╔══

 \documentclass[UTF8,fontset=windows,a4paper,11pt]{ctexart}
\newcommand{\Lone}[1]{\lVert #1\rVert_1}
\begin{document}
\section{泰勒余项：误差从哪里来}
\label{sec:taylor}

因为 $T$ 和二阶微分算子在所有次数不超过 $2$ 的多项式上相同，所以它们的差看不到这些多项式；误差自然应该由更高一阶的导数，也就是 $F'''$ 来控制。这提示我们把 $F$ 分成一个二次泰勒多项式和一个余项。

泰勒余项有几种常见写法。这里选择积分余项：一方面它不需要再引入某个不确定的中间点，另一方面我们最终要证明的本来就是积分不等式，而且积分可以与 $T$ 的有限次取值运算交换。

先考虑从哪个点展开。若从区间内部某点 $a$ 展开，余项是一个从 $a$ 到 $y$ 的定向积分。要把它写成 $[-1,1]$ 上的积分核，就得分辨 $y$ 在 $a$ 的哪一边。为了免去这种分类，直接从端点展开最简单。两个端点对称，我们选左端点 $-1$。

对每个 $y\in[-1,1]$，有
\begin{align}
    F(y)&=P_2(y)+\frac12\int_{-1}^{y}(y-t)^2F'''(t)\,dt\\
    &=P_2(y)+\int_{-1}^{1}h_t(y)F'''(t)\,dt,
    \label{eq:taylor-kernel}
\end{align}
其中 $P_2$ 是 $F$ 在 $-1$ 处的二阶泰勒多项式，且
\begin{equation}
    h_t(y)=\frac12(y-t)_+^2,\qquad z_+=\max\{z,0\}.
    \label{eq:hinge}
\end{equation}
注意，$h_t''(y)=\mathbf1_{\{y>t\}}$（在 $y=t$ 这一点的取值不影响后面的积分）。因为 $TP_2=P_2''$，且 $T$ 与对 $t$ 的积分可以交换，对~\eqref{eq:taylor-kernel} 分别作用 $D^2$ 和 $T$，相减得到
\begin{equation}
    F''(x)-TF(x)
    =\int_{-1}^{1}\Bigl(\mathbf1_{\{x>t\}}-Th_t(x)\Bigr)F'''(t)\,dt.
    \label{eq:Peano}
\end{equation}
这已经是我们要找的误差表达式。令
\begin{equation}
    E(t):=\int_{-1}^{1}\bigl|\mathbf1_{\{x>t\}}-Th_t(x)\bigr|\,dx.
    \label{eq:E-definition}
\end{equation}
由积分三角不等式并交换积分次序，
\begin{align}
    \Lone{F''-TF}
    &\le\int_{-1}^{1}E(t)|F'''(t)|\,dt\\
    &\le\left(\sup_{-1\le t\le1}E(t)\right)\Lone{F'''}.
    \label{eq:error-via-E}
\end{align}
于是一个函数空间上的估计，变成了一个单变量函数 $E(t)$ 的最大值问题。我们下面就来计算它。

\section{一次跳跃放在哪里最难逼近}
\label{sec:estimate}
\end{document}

╚══
╔══

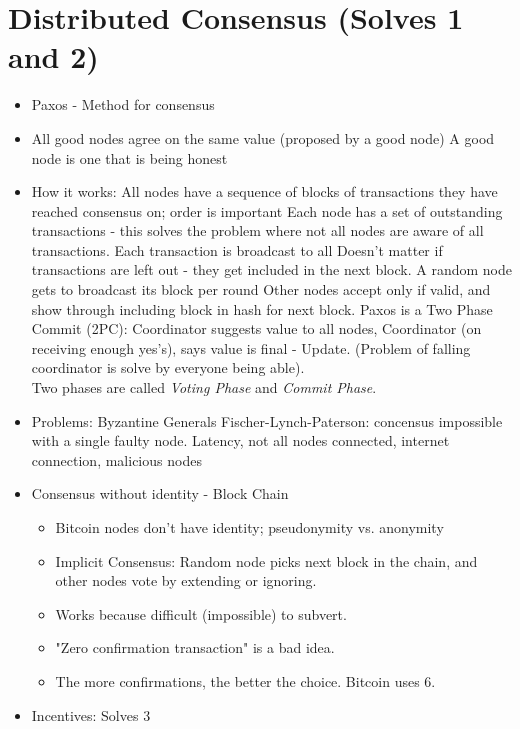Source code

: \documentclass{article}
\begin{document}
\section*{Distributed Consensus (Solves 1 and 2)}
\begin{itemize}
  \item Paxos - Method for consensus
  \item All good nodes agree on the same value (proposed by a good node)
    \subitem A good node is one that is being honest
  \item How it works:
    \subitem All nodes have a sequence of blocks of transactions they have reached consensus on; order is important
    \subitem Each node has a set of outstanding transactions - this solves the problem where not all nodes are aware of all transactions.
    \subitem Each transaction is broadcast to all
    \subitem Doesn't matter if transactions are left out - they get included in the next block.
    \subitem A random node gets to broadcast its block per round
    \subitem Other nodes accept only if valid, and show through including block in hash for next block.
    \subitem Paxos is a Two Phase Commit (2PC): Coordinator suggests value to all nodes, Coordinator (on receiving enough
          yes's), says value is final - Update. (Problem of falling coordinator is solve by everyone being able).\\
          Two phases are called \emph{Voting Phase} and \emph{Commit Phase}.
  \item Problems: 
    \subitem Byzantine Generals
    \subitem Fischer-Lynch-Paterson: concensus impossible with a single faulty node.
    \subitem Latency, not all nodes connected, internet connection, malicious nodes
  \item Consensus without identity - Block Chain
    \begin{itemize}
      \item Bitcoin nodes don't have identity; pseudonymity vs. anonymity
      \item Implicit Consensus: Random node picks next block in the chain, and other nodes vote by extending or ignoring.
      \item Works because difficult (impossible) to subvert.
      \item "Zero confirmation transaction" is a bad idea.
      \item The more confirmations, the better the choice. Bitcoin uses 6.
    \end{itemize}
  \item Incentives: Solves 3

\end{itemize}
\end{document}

╚══
╔══

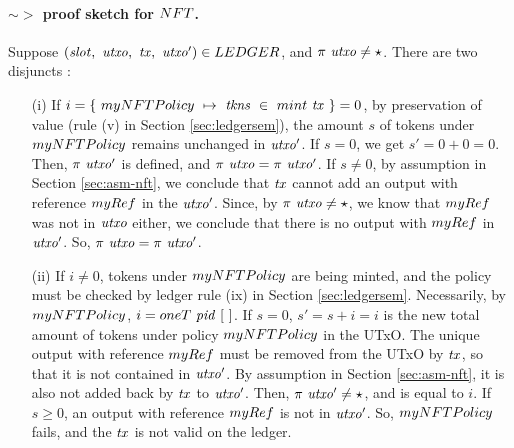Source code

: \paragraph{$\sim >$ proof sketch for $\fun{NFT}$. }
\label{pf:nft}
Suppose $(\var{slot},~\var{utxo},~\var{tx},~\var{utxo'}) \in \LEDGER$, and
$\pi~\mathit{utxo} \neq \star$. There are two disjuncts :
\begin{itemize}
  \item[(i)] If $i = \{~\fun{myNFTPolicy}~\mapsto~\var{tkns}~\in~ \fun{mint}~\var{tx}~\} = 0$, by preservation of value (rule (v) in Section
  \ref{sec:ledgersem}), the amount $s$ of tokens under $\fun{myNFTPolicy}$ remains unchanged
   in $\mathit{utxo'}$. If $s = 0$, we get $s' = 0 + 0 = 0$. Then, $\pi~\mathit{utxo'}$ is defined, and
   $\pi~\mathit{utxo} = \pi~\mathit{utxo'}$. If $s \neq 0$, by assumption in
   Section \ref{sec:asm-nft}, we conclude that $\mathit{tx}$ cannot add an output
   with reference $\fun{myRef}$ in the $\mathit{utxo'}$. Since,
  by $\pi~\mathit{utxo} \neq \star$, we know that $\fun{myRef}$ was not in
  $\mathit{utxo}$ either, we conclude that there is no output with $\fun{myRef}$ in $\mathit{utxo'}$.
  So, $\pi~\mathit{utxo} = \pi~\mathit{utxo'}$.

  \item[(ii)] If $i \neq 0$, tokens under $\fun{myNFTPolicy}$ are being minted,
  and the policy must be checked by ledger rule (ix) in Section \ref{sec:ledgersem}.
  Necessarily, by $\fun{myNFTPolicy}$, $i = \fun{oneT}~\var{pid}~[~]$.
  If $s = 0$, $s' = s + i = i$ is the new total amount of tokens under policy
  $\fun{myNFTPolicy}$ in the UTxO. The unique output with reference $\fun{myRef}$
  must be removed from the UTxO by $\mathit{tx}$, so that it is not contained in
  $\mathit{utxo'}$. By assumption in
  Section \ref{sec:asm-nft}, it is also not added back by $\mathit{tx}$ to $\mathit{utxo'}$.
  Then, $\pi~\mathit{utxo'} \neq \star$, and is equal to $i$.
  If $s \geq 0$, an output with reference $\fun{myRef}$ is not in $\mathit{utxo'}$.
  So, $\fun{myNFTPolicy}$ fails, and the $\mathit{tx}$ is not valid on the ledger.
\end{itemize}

╚══

Required action -
Show the lines of the records above that mention "label".

Answer section -
\label{sec:taylor}
    \label{eq:taylor-kernel}
    \label{eq:hinge}
    \label{eq:Peano}
    \label{eq:E-definition}
    \label{eq:error-via-E}
\label{sec:estimate}
\label{pf:nft}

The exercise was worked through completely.